▸ **Directions**
Find each line of the entries with the string "group", please, and copy it.

──────── Entries provided

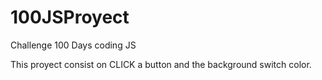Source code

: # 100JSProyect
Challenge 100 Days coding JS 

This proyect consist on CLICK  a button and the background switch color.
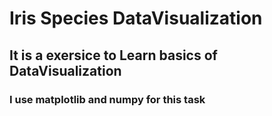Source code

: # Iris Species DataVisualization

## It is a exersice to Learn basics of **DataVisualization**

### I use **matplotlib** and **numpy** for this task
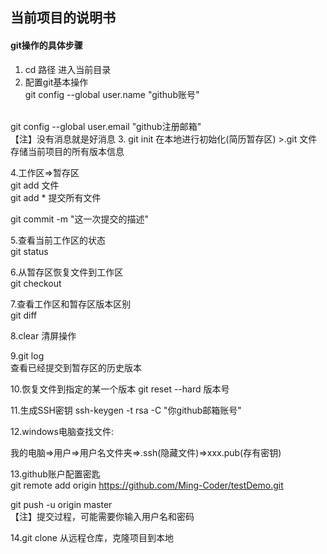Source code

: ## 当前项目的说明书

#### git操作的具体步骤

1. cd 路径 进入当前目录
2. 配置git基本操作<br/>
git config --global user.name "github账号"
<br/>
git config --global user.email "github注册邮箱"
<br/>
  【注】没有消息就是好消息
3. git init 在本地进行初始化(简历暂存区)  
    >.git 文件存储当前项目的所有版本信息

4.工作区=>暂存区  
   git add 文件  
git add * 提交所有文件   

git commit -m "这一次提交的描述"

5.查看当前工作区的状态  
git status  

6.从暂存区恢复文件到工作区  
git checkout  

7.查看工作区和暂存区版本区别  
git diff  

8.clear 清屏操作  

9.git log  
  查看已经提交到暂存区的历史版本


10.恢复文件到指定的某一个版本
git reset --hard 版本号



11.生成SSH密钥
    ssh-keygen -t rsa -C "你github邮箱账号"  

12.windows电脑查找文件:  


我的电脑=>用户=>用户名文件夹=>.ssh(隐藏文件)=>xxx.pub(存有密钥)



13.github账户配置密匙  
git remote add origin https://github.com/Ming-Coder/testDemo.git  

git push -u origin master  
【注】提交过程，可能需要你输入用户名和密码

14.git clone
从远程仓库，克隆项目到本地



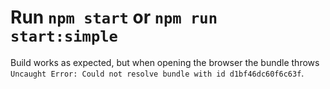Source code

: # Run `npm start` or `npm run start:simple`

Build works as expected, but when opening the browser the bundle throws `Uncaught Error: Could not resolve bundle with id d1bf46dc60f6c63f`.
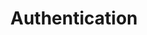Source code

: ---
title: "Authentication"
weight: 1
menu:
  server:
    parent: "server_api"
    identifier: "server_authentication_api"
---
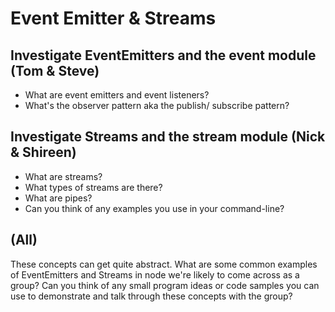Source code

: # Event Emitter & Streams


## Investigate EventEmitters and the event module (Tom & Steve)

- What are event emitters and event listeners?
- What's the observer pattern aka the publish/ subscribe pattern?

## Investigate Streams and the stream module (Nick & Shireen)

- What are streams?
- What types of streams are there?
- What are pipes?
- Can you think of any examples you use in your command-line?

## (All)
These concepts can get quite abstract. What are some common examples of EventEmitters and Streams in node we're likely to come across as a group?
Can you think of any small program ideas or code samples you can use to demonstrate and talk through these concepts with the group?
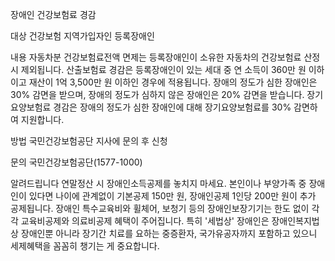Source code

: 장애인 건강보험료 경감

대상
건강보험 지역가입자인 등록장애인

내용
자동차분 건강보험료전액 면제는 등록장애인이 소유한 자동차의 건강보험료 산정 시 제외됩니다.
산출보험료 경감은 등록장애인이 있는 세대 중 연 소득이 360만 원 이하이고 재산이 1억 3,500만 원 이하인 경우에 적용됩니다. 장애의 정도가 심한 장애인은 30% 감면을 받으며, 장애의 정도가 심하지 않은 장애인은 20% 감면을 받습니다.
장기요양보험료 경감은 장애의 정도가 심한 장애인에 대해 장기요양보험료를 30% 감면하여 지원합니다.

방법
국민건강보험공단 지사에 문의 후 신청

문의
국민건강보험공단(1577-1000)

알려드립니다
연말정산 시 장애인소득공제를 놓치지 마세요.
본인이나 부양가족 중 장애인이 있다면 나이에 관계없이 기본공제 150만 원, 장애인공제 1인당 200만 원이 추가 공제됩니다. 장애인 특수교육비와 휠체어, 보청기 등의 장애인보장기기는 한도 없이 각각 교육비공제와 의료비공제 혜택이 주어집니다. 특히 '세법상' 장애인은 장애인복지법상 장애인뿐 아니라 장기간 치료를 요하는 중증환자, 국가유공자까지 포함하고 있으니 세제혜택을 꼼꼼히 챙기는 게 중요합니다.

────────────────

▸ **Result of this exercise**
These concepts can get quite abstract. What are some common examples of EventEmitters and Streams in node we're likely to come across as a group?
Can you think of any small program ideas or code samples you can use to demonstrate and talk through these concepts with the group?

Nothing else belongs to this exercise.